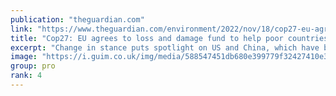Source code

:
 ```yaml
---
publication: "theguardian.com"
link: "https://www.theguardian.com/environment/2022/nov/18/cop27-eu-agrees-to-loss-and-damage-fund-to-help-poor-countries-recover-from-climate-disasters"
title: "Cop27: EU agrees to loss and damage fund to help poor countries amid climate disasters"
excerpt: "Change in stance puts spotlight on US and China, which have both objected to fund"
image: "https://i.guim.co.uk/img/media/588547451db680e399779f32427410e3074f6f8e/0_0_8640_5184/master/8640.jpg?width=1200&height=630&quality=85&auto=format&fit=crop&overlay-align=bottom%2Cleft&overlay-width=100p&overlay-base64=L2ltZy9zdGF0aWMvb3ZlcmxheXMvdGctZGVmYXVsdC5wbmc&enable=upscale&s=f3e0fdc9f3b6e974e28bd52ccfd6eb98"
group: pro
rank: 4
---
```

········

TASK DETAILS — Your answer should consist of the lines from the listing that hold the word "help".

COMPLETED TASK —
link: "https://www.theguardian.com/environment/2022/nov/18/cop27-eu-agrees-to-loss-and-damage-fund-to-help-poor-countries-recover-from-climate-disasters"
title: "Cop27: EU agrees to loss and damage fund to help poor countries amid climate disasters"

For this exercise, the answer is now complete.